**Data extract**
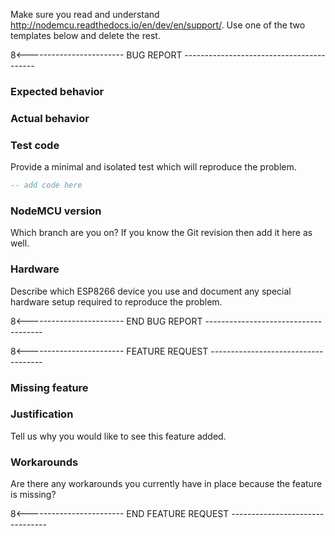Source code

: Make sure you read and understand http://nodemcu.readthedocs.io/en/dev/en/support/.
Use one of the two templates below and delete the rest.

8<------------------------ BUG REPORT -----------------------------------------
### Expected behavior

### Actual behavior

### Test code
Provide a minimal and isolated test which will reproduce the problem.
```Lua
-- add code here
```
### NodeMCU version
Which branch are you on? If you know the Git revision then add it here as well.

### Hardware
Describe which ESP8266 device you use and document any special hardware setup 
required to reproduce the problem.

8<------------------------ END BUG REPORT -------------------------------------


8<------------------------ FEATURE REQUEST ------------------------------------
### Missing feature

### Justification
Tell us why you would like to see this feature added.

### Workarounds
Are there any workarounds you currently have in place because the feature is missing?

8<------------------------ END FEATURE REQUEST --------------------------------
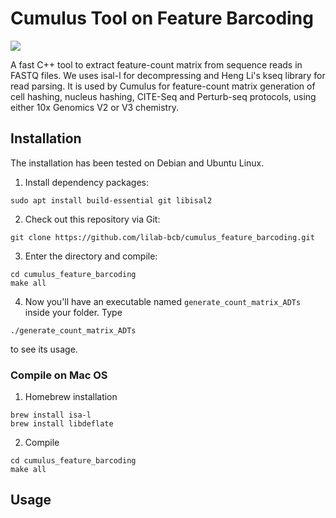 # Cumulus Tool on Feature Barcoding

[![](https://img.shields.io/github/v/release/lilab-bcb/cumulus_feature_barcoding.svg)](https://github.com/lilab-bcb/cumulus_feature_barcoding/releases)

A fast C++ tool to extract feature-count matrix from sequence reads in FASTQ files. We uses isal-l for decompressing and Heng Li's kseq library for read parsing. It is used by Cumulus for feature-count matrix generation of cell hashing, nucleus hashing, CITE-Seq and Perturb-seq protocols, using either 10x Genomics V2 or V3 chemistry.

## Installation

The installation has been tested on Debian and Ubuntu Linux.

1. Install dependency packages:

```
sudo apt install build-essential git libisal2
```

2. Check out this repository via Git:

```
git clone https://github.com/lilab-bcb/cumulus_feature_barcoding.git
```

3. Enter the directory and compile:

```
cd cumulus_feature_barcoding
make all
```

4. Now you'll have an executable named ``generate_count_matrix_ADTs`` inside your folder. Type

```
./generate_count_matrix_ADTs
```

to see its usage.

### Compile on Mac OS

1. Homebrew installation

```
brew install isa-l
brew install libdeflate
```

2. Compile

```
cd cumulus_feature_barcoding
make all
```

## Usage
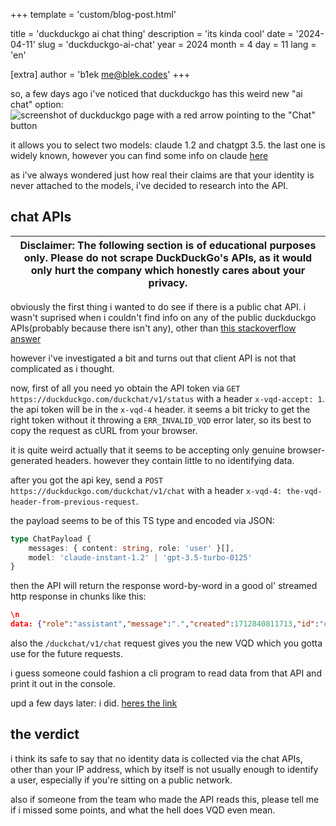 +++
template = 'custom/blog-post.html'

title = 'duckduckgo ai chat thing'
description = 'its kinda cool'
date = '2024-04-11'
slug = 'duckduckgo-ai-chat'
year = 2024
month = 4
day = 11
lang = 'en'

[extra]
author = 'b1ek <me@blek.codes>'
+++

so, a few days ago i've noticed that duckduckgo has this weird new "ai chat" option:  
![screenshot of duckduckgo page with a red arrow pointing to the "Chat" button](/blog-image/chat-btn.png)

it allows you to select two models: claude 1.2 and chatgpt 3.5. the last one is widely known, however you can find some info on claude [here](https://www.anthropic.com/news/releasing-claude-instant-1-2)

as i've always wondered just how real their claims are that your identity is never attached to the models, i've decided to research into the API.

## chat APIs

| Disclaimer: The following section is of educational purposes only. Please do not scrape DuckDuckGo's APIs, as it would only hurt the company which honestly cares about your privacy. |
| --- |

obviously the first thing i wanted to do see if there is a public chat API. i wasn't suprised when i couldn't find info on any of the public duckduckgo APIs(probably because there isn't any), other than [this stackoverflow answer](https://stackoverflow.com/questions/29346239/duckduckgo-api-how-to-get-more-results)

however i've investigated a bit and turns out that client API is not that complicated as i thought.

now, first of all you need yo obtain the API token via `GET https://duckduckgo.com/duckchat/v1/status` with a header `x-vqd-accept: 1`. the api token will be in the `x-vqd-4` header. it seems a bit tricky to get the right token without it throwing a `ERR_INVALID_VQD` error later, so its best to copy the request as cURL from your browser.

it is quite weird actually that it seems to be accepting only genuine browser-generated headers. however they contain little to no identifying data.

after you got the api key, send a `POST https://duckduckgo.com/duckchat/v1/chat` with a header `x-vqd-4: the-vqd-header-from-previous-request`.

the payload seems to be of this TS type and encoded via JSON:

```ts
type ChatPayload {
    messages: { content: string, role: 'user' }[],
    model: 'claude-instant-1.2' | 'gpt-3.5-turbo-0125'
}
```

then the API will return the response word-by-word in a good ol' streamed http response in chunks like this:
```json
\n
data: {"role":"assistant","message":".","created":1712840811713,"id":"compl_8pC9nVX8QJlN92jUtcJR8TgB","action":"success","model":"claude-instant-1.2"}
```

also the `/duckchat/v1/chat` request gives you the new VQD which you gotta use for the future requests.

i guess someone could fashion a cli program to read data from that API and print it out in the console.

upd a few days later: i did. [heres the link](https://git.blek.codes/blek/hey)

## the verdict
i think its safe to say that no identity data is collected via the chat APIs, other than your IP address, which by itself is not usually enough to identify a user, especially if you're sitting on a public network.

also if someone from the team who made the API reads this, please tell me if i missed some points, and what the hell does VQD even mean.
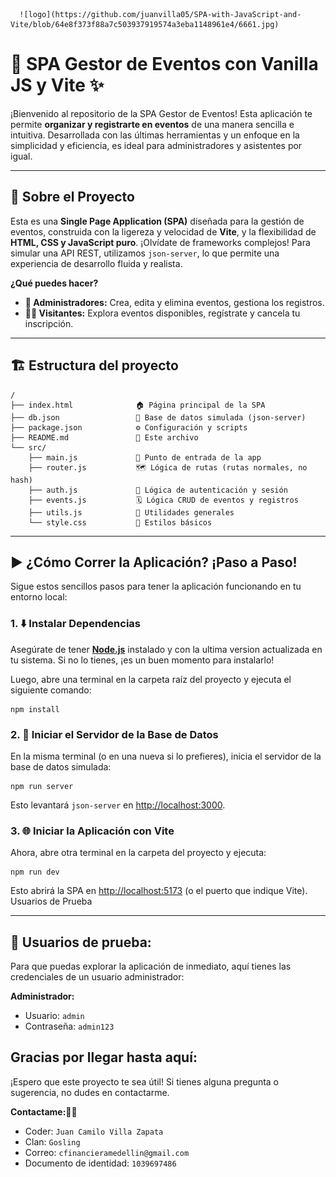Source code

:       ![logo](https://github.com/juanvilla05/SPA-with-JavaScript-and-Vite/blob/64e8f373f88a7c503937919574a3eba1148961e4/6661.jpg)
# 🚀 SPA Gestor de Eventos con Vanilla JS y Vite ✨

¡Bienvenido al repositorio de la SPA Gestor de Eventos! Esta aplicación te permite **organizar y registrarte en eventos** de una manera sencilla e intuitiva. Desarrollada con las últimas herramientas y un enfoque en la simplicidad y eficiencia, es ideal para administradores y asistentes por igual.

---

## 🌟 Sobre el Proyecto

Esta es una **Single Page Application (SPA)** diseñada para la gestión de eventos, construida con la ligereza y velocidad de **Vite**, y la flexibilidad de **HTML, CSS y JavaScript puro**. ¡Olvídate de frameworks complejos! Para simular una API REST, utilizamos `json-server`, lo que permite una experiencia de desarrollo fluida y realista.

**¿Qué puedes hacer?**

* **👥 Administradores:** Crea, edita y elimina eventos, gestiona los registros.
* **🙋‍♀️ Visitantes:** Explora eventos disponibles, regístrate y cancela tu inscripción.
---


## 🏗️ Estructura del proyecto

```
/
├── index.html              🏠 Página principal de la SPA
├── db.json                 💾 Base de datos simulada (json-server)
├── package.json            ⚙️ Configuración y scripts
├── README.md               📄 Este archivo
└── src/
    ├── main.js             🚦 Punto de entrada de la app
    ├── router.js           🗺️ Lógica de rutas (rutas normales, no hash)
    ├── auth.js             🔐 Lógica de autenticación y sesión
    ├── events.js           🗓️ Lógica CRUD de eventos y registros
    ├── utils.js            🧰 Utilidades generales
    └── style.css           🎨 Estilos básicos
```
---

## ▶️ ¿Cómo Correr la Aplicación? ¡Paso a Paso!

Sigue estos sencillos pasos para tener la aplicación funcionando en tu entorno local:

### 1. ⬇️ Instalar Dependencias

Asegúrate de tener [**Node.js**](https://nodejs.org/) instalado y con la ultima version actualizada en tu sistema. Si no lo tienes, ¡es un buen momento para instalarlo!

Luego, abre una terminal en la carpeta raíz del proyecto y ejecuta el siguiente comando:
```
npm install
```
### 2. 🚀 Iniciar el Servidor de la Base de Datos

En la misma terminal (o en una nueva si lo prefieres), inicia el servidor de la base de datos simulada:
```
npm run server
```
Esto levantará `json-server` en [http://localhost:3000](http://localhost:3000).
### 3. 🌐 Iniciar la Aplicación con Vite

Ahora, abre otra terminal en la carpeta del proyecto y ejecuta:
```
npm run dev
```
Esto abrirá la SPA en [http://localhost:5173](http://localhost:5173) (o el puerto que indique Vite).
 Usuarios de Prueba

---

## 🔑 Usuarios de prueba:
Para que puedas explorar la aplicación de inmediato, aquí tienes las credenciales de un usuario administrador:

**Administrador:**

  - Usuario: ```admin```
  - Contraseña: ```admin123```

## Gracias por llegar hasta aquí:
¡Espero que este proyecto te sea útil! Si tienes alguna pregunta o sugerencia, no dudes en contactarme.

**Contactame:👩‍💻**

  - Coder: ```Juan Camilo Villa Zapata```
  - Clan: ```Gosling```
  - Correo: ```cfinancieramedellin@gmail.com```
  - Documento de identidad: ```1039697486```

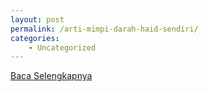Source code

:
 ```yaml
---
layout: post
permalink: /arti-mimpi-darah-haid-sendiri/
categories:
    - Uncategorized
---
```


[Baca Selengkapnya](/08)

**What to work on**
Output only the lines from the start of the data through the line that holds "### Test code". Keep them exact and leave the pictures out.

**Solution to the exercise**
Source code

: Make sure you read and understand http://nodemcu.readthedocs.io/en/dev/en/support/.
Use one of the two templates below and delete the rest.

8<------------------------ BUG REPORT -----------------------------------------
### Expected behavior

### Actual behavior

### Test code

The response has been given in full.